## What to do
The lines to copy are those holding the string "computer" in the entries below.

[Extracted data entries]
*** Begin section ***

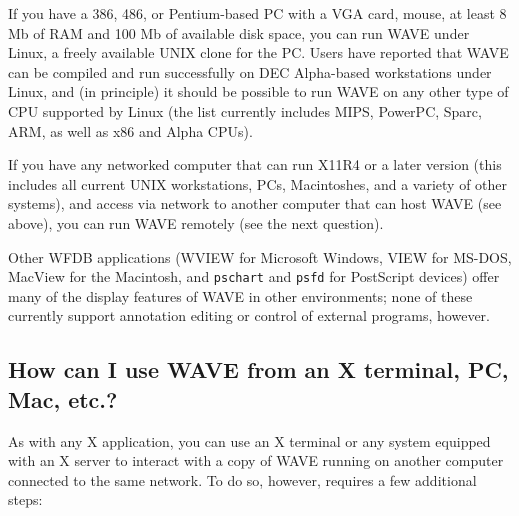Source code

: \documentclass[twoside]{book}
\newcommand{\WAVE}{{\sf WAVE}\xspace}
\begin{document}
If you have a 386, 486, or Pentium-based PC with a VGA card, mouse, at
least 8 Mb of RAM and 100 Mb of available disk space, you can run
\WAVE{} under Linux,
a freely available UNIX clone for the PC.  Users have reported that \WAVE{} can
be compiled and run successfully on DEC Alpha-based workstations under Linux,
and (in principle) it should be possible to run \WAVE{} on any other type of
CPU supported by Linux (the list currently includes MIPS, PowerPC, Sparc, ARM,
as well as x86 and Alpha CPUs).

If you have any networked computer that can run X11R4 or a later version
(this includes all current UNIX workstations, PCs, Macintoshes, and a variety
of other systems), and access via network to another computer that can host
\WAVE{} (see above), you can run \WAVE{} remotely (see the next question).

Other WFDB applications ({\sf WVIEW} for Microsoft Windows, {\sf VIEW} for
MS-DOS, {\sf MacView} for the Macintosh, and {\tt pschart} and {\tt psfd} for
PostScript devices) offer many of the display features of \WAVE{} in other
environments;  none of these currently support annotation editing or control
of external programs, however.

\subsection{How can I use \WAVE{} from an X terminal, PC, Mac, etc.?}

As with any X application, you can use an X terminal or any system equipped
with an X server to interact with a copy of \WAVE{} running on another computer
connected to the same network.  To do so, however, requires a few additional
steps:
\end{document}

*** End section ***

## Answer to the problem
If you have any networked computer that can run X11R4 or a later version
of other systems), and access via network to another computer that can host
with an X server to interact with a copy of \WAVE{} running on another computer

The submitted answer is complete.